Details of VNET Plus:
Advantages of VNET Plus:
- - Easy setup to get started.
- - It enables you unconstrained P2P communications even if there exist several NATs (Network Address Translation devices) on the communication routes. This means that you will never face the "NAT traversal problems".
- - A communication route is surely established if you just specify the name of the other party.
- - It is possible to construct a network that does not require global IP addresses.
- - Direct communication between devices connected to IPv4 and IPv6 is possible (Note).
- - Communication can be maintained even if the network used by the device is switched to another network during the communication.
- - The most suitable communication route will be established with the least delay.
- - You can make VNET Plus communications and normal communications at the same time.
- - The network configuration under NAT is hidden in the same manner as that for the actual network.
- - The definition of communication grouping can easily be set without any special knowledge.
- - You can use the existing applications as they are without making any change.
- - There is no need for you to change the existing network configuration.
- - We provide a VNET adapter that takes over the functions of VNET Plus.
- - It has scalability because DC and TS can be distributed (Note).
It must be noted, however, that the communication devices need to be connected to a TCP/IP network and also that it is necessary for you to set a system to pass through UDP port 4330 in the case of the environment with some firewalls.
(Note) This function is currently underdevelopment.
VNET Plus Security:
VNET Plus is extremely secure for the following reasons.
- - All packets related to VNET Plus are encrypted and an authentication code is applied to each of them to prevent from eavesdropping.
- - As the encryption key that encrypts packets between end devices is unknown to the administrator, there is no need for you to worry about information leakage from the administrator.

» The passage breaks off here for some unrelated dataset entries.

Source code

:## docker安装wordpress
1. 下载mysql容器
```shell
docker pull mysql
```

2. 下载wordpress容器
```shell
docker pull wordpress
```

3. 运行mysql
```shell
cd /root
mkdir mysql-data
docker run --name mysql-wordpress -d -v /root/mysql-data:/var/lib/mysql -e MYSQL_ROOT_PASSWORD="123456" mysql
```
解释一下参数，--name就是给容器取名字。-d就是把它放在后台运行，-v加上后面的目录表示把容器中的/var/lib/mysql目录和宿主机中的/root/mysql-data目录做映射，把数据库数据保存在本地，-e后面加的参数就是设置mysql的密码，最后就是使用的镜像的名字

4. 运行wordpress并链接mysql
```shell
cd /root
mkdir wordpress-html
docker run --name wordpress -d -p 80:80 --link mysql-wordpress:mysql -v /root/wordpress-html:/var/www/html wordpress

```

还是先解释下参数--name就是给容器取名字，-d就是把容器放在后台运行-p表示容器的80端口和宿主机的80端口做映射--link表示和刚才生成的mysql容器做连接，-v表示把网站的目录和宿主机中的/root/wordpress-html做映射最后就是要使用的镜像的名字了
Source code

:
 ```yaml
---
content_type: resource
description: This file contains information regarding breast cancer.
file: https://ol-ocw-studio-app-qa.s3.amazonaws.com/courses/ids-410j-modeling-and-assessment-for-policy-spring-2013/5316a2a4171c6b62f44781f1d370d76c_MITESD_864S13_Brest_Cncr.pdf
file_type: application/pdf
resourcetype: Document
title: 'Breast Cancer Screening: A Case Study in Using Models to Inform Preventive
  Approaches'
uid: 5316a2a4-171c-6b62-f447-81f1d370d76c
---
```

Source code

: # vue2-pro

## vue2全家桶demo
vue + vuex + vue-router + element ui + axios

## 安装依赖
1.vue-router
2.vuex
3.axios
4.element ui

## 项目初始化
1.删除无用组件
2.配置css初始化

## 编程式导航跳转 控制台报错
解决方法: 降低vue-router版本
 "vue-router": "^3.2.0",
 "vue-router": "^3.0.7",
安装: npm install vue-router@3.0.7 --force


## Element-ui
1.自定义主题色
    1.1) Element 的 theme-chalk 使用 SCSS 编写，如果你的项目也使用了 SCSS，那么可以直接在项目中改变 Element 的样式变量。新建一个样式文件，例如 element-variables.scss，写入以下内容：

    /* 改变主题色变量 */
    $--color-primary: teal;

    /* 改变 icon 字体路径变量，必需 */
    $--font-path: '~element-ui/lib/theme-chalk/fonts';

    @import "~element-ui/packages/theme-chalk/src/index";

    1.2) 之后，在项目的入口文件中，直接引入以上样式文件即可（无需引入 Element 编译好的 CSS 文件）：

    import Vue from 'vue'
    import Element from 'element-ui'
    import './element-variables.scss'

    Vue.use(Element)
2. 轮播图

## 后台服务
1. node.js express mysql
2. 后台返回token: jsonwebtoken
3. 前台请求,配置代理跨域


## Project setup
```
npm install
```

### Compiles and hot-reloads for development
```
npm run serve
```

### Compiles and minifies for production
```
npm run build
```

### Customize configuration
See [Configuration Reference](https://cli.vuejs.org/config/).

- - It provides a closed communication group that allows mutual communications strictly within the same group.
- - It has its own DoS attack countermeasures that detect and discard malicious packets at a high speed.

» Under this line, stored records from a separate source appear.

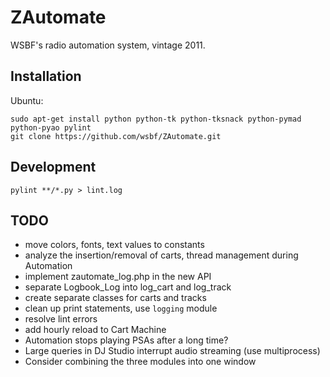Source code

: ZAutomate
=========

WSBF's radio automation system, vintage 2011.

## Installation

Ubuntu:
```
sudo apt-get install python python-tk python-tksnack python-pymad python-pyao pylint
git clone https://github.com/wsbf/ZAutomate.git
```

## Development

```
pylint **/*.py > lint.log
```

## TODO

- move colors, fonts, text values to constants
- analyze the insertion/removal of carts, thread management during Automation
- implement zautomate_log.php in the new API
- separate Logbook_Log into log_cart and log_track
- create separate classes for carts and tracks
- clean up print statements, use `logging` module
- resolve lint errors
- add hourly reload to Cart Machine
- Automation stops playing PSAs after a long time?
- Large queries in DJ Studio interrupt audio streaming (use multiprocess)
- Consider combining the three modules into one window
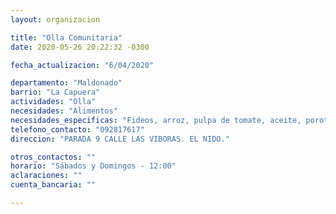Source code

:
 ```yaml
---
layout: organizacion

title: "Olla Comunitaria"
date: 2020-05-26 20:22:32 -0300

fecha_actualizacion: "6/04/2020"

departamento: "Maldonado"
barrio: "La Capuera"
actividades: "Olla"
necesidades: "Alimentos"
necesidades_especificas: "Fideos, arroz, pulpa de tomate, aceite, porotos y lentejas"
telefono_contacto: "092817617"
direccion: "PARADA 9 CALLE LAS VIBORAS. EL NIDO."

otros_contactos: ""
horario: "Sábados y Domingos - 12:00"
aclaraciones: ""
cuenta_bancaria: ""

---
```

- - Perfect countermeasures against replay attacks are also provided.
- - VNET Plus adopts the encryption algorithm AES CBC mode with a key length of 256 bits and the hash algorithm SHA256, whose security is guaranteed at the present time.

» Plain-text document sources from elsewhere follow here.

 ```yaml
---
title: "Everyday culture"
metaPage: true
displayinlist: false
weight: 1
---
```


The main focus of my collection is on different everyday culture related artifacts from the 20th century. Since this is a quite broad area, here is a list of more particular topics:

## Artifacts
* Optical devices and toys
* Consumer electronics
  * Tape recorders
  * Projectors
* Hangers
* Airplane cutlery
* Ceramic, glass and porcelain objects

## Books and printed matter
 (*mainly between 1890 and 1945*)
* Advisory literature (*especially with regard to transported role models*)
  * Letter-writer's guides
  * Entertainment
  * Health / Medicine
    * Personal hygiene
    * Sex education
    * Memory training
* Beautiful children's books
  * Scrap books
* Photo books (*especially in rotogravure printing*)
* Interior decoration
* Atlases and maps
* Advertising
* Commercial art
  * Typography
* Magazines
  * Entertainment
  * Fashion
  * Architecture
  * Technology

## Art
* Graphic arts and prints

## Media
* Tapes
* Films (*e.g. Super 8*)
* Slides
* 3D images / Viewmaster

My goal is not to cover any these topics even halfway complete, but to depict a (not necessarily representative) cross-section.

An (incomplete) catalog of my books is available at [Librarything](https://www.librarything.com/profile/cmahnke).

- - An extended password method (multi-factor authentication using a random number) is applied.
1 The VNET Plus application
The following OS's can be used for the VNET Plus application.
- Linux (Ubuntu16.04lts and its later versions)
- Raspberry pi OS (64-bit)
- Windows 10/11
2 VNET Plus Adapter:
In the following cases, you can make executing instead the functions of VNET Plus by using a VNET adapter.
・When the OS does not support VNET.
・For embedded devices such as IoT.
・For business servers that do not allow any changes.
How to give VNET names:
About FQDN (Fully Qualified Domain Name):In order to use VNET Plus, it is necessary to give a name to each applicable communication device.
FQDN is normally the name given to a server to be used on the Internet.
The FQDN rules ensure that every name is unique throughout the world.
The name given to the VNET Plus device ,that is called VNET ID here, conforms to the FQDN, and the name must end with letters ” .ntm200.com”.
For example, the name of your VNET Plus device is given like below.
VNET Plus name: aaa.acompany.ntm200.com
If the device is a web server, it could already have the FQDN like below.
Web server name: aaa.acompany.acompany.co.jp
In that case, you leave the conventional FQDN as it is and simply add a VNET ID for VNET Plus.
If the device is a client, it usually does not have FQDN.
In this case, a VNET ID needs to be given to the client.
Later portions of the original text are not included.